1. An aerial photographing target detection method based on an asymmetric implicit field and continuous decoding is characterized by comprising the following steps of: Step S1, independently extracting a plurality of original feature tensors with different scales from an aerial input image of an unmanned aerial vehicle by utilizing a backbone network, maintaining original resolution to be solidified in a video memory as a static feature base map of cross-scale sampling, Step S2, sampling in a two-dimensional continuous physical space corresponding to the input image to generate floating point query coordinates, mapping the floating point query coordinates into high-frequency position feature vectors with high dimensions through a position coding module, Step S3, performing cross-scale bilinear interpolation sampling on the static feature base map of each scale by utilizing floating point query coordinates, extracting local feature vectors of each scale, calculating local high-frequency feature variances as gradient indication factors, adaptively distributing asymmetric weights through a gating network, fusing the local feature vectors of each scale to generate single high-dimensional fused feature vectors, Step S4, the high-frequency position feature vector and the high-dimensional fusion feature vector are subjected to channel splicing, then are input into a continuous space implicit coordinate decoder, the target category confidence coefficient corresponding to the floating point query coordinate and the continuous boundary frame size predicted value are mapped and output in parallel in a continuous coordinate domain, Step S5, calculating composite total loss comprising classified focus loss and bounding box regression loss based on the network predicted value and the real label, iteratively updating network parameters through a back propagation algorithm, And S6, in the real machine reasoning stage, carrying out parallel reasoning on the unknown single-frame aerial image by utilizing a dense and uniform floating point coordinate grid, and outputting a continuous single target boundary frame through a threshold filtering and non-maximum suppression algorithm.
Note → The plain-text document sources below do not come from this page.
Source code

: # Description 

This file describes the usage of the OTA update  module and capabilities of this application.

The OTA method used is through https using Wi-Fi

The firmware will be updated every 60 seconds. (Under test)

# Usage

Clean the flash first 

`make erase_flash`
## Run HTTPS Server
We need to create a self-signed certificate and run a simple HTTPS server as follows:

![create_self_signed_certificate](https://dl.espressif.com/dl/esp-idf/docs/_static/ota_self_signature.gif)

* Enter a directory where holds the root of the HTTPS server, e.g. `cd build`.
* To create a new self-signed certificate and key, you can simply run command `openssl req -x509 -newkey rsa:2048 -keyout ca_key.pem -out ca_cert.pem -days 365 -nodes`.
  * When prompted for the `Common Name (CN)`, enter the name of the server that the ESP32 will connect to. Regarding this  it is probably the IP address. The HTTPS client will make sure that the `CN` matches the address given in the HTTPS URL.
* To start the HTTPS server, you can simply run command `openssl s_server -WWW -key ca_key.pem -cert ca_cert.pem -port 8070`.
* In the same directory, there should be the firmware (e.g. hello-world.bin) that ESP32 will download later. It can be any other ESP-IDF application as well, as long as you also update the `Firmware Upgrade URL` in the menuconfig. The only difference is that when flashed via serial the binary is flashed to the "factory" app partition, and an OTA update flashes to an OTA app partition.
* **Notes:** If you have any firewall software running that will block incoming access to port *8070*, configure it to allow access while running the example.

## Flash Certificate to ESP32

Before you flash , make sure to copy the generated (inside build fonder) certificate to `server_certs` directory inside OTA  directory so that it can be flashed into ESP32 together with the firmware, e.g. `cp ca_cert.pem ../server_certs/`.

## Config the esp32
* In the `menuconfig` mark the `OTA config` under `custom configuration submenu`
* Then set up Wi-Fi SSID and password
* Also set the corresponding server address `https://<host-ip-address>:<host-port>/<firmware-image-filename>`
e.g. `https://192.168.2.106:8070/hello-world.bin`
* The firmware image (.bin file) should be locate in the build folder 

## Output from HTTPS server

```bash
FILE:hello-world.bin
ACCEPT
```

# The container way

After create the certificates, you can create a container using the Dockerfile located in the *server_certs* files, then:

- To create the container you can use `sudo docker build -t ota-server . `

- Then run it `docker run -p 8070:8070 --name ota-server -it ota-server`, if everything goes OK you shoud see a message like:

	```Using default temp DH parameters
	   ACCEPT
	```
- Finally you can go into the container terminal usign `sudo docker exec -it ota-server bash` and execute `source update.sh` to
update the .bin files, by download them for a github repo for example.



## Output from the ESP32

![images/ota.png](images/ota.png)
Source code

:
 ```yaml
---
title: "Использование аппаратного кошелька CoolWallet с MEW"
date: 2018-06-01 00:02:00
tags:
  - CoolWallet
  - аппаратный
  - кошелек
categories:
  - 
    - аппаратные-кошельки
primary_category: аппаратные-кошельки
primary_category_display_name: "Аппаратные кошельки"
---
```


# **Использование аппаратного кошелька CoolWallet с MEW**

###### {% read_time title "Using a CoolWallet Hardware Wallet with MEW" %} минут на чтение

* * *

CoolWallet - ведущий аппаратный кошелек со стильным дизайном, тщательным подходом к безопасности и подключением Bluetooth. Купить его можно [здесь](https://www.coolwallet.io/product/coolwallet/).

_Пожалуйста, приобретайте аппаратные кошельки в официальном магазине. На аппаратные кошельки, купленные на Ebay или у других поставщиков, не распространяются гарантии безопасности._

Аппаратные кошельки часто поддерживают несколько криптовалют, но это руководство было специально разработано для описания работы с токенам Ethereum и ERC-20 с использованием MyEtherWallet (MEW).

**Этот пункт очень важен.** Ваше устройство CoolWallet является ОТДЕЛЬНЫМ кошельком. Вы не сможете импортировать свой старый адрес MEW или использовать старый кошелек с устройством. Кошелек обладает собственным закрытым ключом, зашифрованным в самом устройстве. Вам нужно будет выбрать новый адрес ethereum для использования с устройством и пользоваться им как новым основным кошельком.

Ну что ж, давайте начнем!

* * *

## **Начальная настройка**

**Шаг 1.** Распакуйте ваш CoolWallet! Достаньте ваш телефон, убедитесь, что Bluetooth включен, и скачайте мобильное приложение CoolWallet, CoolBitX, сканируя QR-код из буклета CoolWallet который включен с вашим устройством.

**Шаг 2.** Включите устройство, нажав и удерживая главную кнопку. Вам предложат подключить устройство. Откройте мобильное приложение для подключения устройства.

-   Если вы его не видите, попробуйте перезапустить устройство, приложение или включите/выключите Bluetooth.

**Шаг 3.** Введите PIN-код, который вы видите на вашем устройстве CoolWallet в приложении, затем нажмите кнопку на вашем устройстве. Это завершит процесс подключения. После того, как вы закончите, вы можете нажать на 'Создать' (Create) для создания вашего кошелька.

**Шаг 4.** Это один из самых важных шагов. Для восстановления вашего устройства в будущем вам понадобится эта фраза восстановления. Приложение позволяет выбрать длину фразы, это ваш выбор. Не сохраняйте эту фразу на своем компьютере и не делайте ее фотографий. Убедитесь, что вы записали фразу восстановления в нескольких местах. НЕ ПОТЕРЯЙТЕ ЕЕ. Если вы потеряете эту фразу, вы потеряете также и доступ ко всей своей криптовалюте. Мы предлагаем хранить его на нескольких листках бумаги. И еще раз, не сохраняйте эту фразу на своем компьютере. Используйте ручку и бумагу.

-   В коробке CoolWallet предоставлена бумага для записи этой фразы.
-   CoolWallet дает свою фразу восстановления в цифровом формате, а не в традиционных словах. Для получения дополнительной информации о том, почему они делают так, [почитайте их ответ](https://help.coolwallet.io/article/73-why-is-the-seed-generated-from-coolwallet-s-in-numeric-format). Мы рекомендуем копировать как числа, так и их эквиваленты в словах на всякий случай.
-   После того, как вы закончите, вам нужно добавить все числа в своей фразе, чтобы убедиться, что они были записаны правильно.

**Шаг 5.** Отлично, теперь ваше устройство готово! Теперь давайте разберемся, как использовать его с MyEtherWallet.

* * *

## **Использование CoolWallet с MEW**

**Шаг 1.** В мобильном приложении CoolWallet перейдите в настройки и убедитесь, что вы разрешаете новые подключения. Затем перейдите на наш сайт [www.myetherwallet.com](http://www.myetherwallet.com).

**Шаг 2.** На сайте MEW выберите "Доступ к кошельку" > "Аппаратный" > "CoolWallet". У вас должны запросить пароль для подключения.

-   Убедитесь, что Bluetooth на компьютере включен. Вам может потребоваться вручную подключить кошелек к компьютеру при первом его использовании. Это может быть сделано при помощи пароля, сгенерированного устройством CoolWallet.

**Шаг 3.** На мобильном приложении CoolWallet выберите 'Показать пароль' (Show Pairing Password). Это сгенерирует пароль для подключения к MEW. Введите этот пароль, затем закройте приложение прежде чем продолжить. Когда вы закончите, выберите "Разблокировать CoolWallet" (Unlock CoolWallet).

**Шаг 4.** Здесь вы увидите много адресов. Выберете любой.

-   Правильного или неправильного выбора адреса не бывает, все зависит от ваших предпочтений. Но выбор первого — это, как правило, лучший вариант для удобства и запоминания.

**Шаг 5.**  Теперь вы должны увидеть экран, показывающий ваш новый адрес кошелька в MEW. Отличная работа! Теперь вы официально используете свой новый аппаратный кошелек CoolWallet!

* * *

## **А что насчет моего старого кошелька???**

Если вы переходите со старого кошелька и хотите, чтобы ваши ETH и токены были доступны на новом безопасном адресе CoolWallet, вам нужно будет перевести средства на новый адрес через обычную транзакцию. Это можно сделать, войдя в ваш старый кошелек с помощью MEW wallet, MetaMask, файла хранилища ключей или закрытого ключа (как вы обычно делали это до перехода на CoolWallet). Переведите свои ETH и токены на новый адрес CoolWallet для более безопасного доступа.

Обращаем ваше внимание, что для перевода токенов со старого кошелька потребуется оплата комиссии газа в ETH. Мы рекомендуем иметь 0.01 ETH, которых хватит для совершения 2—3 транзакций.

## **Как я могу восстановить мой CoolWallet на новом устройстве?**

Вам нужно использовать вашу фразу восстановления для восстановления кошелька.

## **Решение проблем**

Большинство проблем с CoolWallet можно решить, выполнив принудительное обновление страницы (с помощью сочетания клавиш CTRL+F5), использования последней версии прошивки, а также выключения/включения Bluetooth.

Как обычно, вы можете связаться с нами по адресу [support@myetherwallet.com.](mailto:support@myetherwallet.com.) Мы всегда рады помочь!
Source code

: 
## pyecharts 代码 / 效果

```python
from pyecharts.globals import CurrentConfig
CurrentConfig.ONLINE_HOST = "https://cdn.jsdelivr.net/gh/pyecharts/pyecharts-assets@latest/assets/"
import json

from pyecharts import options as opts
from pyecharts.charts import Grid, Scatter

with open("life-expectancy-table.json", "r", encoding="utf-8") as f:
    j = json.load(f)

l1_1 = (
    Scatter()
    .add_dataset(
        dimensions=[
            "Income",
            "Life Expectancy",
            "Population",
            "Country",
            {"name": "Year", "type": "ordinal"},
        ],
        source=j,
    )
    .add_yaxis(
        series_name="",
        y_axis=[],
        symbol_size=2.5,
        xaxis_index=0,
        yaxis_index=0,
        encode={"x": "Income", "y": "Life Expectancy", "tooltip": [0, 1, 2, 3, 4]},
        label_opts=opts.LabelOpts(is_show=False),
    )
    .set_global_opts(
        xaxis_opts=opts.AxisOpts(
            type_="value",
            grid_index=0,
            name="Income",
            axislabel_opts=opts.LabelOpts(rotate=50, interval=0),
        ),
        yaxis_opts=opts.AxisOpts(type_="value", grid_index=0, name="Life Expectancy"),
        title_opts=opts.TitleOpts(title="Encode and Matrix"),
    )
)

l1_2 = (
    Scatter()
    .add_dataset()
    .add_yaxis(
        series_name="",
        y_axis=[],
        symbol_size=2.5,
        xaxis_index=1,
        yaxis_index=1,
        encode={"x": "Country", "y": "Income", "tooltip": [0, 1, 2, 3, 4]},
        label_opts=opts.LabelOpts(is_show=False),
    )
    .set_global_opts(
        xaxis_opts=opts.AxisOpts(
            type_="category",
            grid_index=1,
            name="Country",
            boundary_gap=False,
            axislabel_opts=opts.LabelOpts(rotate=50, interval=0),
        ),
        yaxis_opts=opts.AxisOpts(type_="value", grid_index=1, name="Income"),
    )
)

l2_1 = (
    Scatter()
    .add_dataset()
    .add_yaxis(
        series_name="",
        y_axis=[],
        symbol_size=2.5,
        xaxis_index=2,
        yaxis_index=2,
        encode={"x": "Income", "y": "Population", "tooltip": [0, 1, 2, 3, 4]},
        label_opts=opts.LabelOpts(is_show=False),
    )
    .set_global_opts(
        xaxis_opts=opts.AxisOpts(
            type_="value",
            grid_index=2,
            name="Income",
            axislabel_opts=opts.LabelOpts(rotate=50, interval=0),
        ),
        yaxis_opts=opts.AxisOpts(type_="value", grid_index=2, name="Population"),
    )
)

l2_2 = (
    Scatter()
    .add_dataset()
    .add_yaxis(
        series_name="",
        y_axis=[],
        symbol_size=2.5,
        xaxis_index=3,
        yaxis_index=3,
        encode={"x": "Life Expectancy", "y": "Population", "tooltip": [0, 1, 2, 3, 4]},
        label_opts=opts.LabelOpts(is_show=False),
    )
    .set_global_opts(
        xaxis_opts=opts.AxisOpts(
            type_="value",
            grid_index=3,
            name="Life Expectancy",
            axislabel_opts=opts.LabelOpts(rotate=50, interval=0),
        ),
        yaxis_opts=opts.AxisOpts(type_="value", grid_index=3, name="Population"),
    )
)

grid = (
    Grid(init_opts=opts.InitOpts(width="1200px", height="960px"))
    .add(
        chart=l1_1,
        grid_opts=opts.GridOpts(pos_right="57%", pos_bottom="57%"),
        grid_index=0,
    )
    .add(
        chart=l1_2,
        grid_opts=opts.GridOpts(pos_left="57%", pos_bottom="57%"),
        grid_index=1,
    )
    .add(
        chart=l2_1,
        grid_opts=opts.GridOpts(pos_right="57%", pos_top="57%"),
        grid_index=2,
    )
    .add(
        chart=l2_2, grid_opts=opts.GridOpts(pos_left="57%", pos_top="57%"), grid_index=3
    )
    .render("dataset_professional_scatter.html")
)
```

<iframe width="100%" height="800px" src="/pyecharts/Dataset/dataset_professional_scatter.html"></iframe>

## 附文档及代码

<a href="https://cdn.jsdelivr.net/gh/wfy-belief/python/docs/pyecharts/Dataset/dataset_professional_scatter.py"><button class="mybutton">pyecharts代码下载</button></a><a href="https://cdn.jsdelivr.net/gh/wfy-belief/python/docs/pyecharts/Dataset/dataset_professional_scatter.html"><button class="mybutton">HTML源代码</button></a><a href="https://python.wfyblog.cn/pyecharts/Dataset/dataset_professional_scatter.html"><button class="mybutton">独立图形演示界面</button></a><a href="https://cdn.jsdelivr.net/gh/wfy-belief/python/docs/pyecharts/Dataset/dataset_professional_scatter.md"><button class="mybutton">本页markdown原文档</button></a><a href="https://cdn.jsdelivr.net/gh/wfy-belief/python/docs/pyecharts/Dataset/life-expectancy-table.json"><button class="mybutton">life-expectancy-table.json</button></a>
2. The method for detecting an aerial photographing target based on asymmetric implicit field and continuous decoding according to claim 1, wherein the specific process of extracting the original feature tensor in step S1 is as follows: acquiring an aerial RGB image of an unmanned aerial vehicle as original input data, uniformly scaling the size of the aerial RGB image into a standard size with 1024 pixels wide and 1024 pixels high by utilizing a bilinear interpolation algorithm, normalizing the pixel value to a range from 0 to 1, and obtaining an input image tensor Its dimension is ; Tensor of input image Inputting the feature graphs into a pre-trained ResNet-50 main feature extraction network, cutting off and discarding a feature pyramid up-sampling module, and directly leading out the feature graphs from the conv3_x layer, the conv4_x layer and the conv5_x layer of ResNet-50; the three extracted feature images are respectively set to 256 through one output channel number Performing dimension reduction processing on the standard convolution layer to obtain a final bottom layer support characteristic tensor, namely a shallow layer characteristic tensor Tensor of middle layer characteristics Deep layer characteristic tensor The dimensions of the three feature tensors are respectively 、 And The original resolution is kept independently and stored in a video memory in a solidifying way.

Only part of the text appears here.